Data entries
================================
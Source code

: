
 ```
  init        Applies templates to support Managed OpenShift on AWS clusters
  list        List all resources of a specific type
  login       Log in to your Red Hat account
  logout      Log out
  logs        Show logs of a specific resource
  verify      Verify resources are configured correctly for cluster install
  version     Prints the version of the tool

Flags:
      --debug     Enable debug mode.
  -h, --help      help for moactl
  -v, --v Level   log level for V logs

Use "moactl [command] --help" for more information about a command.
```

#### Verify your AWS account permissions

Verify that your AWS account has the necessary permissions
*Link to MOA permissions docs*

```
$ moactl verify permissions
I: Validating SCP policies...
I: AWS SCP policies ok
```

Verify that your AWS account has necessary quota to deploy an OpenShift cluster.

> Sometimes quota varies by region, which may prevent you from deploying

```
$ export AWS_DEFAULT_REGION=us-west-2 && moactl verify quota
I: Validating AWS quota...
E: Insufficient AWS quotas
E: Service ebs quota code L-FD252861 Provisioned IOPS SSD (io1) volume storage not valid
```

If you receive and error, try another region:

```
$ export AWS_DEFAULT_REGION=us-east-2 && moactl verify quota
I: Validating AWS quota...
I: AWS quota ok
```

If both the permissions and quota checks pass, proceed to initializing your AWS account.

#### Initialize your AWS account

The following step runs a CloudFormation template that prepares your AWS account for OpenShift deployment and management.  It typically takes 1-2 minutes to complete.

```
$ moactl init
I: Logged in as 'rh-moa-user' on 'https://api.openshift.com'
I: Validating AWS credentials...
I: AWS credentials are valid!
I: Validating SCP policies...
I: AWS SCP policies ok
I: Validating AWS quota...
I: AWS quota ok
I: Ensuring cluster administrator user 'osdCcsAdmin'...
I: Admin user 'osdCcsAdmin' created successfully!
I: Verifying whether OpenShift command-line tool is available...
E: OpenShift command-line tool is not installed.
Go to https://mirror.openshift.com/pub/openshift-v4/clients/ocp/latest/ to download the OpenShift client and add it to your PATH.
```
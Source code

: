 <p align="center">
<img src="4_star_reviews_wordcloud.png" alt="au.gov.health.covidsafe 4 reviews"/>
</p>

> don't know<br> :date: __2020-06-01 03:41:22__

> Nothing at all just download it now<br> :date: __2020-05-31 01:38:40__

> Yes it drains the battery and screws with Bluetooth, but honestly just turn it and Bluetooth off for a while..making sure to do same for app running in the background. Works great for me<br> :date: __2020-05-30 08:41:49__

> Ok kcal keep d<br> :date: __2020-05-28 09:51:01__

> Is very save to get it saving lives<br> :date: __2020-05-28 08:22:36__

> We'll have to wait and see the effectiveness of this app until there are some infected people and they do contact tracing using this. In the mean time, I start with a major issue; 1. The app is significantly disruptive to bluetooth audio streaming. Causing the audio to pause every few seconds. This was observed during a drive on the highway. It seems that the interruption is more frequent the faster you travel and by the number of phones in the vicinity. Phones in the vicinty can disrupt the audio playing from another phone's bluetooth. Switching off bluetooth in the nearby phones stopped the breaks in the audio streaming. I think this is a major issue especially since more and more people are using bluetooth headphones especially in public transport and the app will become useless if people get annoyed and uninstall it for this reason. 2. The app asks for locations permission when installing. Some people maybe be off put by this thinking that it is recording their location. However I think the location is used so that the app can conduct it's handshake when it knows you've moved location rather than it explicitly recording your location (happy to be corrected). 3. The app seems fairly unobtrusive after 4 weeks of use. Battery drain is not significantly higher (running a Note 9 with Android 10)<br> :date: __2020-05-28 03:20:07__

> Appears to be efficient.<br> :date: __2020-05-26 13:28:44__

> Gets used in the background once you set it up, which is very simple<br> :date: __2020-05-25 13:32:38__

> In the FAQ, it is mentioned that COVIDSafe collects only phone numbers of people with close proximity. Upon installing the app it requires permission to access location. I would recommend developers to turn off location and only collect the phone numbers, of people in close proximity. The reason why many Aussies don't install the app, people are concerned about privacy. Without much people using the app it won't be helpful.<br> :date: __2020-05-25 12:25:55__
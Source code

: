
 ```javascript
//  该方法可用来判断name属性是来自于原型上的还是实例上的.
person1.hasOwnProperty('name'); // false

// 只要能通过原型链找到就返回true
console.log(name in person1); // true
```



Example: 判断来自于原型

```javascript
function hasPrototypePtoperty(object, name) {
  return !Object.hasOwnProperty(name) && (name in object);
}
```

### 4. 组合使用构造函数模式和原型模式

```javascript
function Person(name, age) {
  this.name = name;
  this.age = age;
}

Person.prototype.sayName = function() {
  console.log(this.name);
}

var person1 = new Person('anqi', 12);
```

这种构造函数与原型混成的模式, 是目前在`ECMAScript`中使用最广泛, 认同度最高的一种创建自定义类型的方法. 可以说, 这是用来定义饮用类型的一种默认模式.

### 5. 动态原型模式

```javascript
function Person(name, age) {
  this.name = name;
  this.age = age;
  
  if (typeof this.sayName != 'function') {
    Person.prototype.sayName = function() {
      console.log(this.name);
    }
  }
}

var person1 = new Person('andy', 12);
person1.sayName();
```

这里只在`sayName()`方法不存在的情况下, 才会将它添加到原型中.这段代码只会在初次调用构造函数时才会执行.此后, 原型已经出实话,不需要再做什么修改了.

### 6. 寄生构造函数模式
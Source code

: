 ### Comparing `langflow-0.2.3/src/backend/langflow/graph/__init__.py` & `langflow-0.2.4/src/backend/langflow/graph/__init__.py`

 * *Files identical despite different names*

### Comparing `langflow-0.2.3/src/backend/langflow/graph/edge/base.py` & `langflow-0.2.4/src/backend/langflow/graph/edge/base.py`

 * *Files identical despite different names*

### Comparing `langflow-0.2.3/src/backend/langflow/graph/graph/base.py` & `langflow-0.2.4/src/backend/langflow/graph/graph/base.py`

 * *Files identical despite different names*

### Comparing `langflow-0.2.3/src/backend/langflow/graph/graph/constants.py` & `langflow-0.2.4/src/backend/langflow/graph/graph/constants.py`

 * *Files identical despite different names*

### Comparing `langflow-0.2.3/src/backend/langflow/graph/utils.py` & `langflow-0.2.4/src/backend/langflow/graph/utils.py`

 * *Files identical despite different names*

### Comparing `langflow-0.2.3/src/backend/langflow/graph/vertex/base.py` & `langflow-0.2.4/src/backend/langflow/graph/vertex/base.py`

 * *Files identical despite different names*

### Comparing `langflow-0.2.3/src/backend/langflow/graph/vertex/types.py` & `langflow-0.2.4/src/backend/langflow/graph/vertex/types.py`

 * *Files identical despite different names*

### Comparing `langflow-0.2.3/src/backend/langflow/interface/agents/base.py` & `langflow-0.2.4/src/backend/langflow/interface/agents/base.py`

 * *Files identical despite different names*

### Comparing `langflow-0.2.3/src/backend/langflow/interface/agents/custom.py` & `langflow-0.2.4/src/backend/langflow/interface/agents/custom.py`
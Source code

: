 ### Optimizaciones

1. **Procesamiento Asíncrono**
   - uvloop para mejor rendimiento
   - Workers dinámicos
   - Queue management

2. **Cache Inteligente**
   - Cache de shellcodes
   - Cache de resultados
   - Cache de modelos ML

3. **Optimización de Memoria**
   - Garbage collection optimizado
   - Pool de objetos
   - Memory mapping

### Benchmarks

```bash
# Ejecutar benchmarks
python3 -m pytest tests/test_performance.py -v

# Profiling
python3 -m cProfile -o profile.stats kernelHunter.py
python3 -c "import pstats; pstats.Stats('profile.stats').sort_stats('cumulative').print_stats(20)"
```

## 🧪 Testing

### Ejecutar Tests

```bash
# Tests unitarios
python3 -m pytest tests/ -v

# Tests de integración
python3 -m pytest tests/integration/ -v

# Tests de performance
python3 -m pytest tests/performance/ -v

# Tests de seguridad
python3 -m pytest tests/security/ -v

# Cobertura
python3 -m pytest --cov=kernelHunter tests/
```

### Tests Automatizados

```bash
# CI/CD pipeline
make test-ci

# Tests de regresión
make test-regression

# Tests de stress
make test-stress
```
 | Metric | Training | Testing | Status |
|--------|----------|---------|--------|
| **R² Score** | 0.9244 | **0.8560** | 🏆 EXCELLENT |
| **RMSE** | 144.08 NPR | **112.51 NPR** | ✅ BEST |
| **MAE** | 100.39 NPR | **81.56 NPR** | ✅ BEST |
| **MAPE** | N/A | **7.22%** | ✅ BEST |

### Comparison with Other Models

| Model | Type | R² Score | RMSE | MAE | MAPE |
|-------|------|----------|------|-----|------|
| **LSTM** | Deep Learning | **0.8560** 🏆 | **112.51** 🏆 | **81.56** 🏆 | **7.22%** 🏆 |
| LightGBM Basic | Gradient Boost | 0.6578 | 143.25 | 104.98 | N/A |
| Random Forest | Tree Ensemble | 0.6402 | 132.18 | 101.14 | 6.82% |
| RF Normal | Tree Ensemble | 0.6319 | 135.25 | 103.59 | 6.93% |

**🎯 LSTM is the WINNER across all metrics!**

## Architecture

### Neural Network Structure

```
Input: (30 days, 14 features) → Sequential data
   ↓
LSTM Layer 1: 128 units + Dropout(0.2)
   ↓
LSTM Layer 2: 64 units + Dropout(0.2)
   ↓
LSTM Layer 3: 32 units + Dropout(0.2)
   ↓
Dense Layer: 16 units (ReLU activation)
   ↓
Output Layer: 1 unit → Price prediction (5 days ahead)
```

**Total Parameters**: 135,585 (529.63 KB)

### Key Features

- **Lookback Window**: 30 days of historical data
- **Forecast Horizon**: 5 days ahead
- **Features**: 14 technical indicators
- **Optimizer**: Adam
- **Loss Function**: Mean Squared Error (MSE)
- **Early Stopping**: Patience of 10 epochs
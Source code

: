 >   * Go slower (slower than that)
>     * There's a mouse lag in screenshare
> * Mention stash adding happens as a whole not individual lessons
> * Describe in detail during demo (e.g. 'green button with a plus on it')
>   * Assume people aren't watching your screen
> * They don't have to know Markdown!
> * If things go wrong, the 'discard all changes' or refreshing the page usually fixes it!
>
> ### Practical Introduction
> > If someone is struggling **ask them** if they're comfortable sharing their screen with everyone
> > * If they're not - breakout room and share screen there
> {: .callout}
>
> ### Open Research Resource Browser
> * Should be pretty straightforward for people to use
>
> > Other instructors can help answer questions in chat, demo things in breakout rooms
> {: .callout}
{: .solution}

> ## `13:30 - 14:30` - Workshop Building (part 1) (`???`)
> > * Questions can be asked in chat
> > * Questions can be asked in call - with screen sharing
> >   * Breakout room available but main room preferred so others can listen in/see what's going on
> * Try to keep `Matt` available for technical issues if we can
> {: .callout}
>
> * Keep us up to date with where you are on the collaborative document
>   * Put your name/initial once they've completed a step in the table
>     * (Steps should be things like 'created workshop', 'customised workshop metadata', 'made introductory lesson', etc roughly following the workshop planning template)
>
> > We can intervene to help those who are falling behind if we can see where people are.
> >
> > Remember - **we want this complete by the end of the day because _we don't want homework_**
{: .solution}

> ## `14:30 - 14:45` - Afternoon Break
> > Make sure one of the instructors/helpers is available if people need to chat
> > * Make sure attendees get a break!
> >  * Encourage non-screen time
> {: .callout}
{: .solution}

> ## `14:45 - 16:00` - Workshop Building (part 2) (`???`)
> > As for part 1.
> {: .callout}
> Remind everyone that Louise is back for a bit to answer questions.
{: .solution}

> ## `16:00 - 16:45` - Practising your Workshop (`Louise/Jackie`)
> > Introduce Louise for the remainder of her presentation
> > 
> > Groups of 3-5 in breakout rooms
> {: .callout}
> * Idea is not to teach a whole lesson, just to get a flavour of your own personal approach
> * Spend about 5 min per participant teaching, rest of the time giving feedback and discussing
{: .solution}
================================
_DIRECTIONS_: Return a copy of each line in the entries that contains "management".

_EXERCISE RESULT_:
The following step runs a CloudFormation template that prepares your AWS account for OpenShift deployment and management.  It typically takes 1-2 minutes to complete.
   - Queue management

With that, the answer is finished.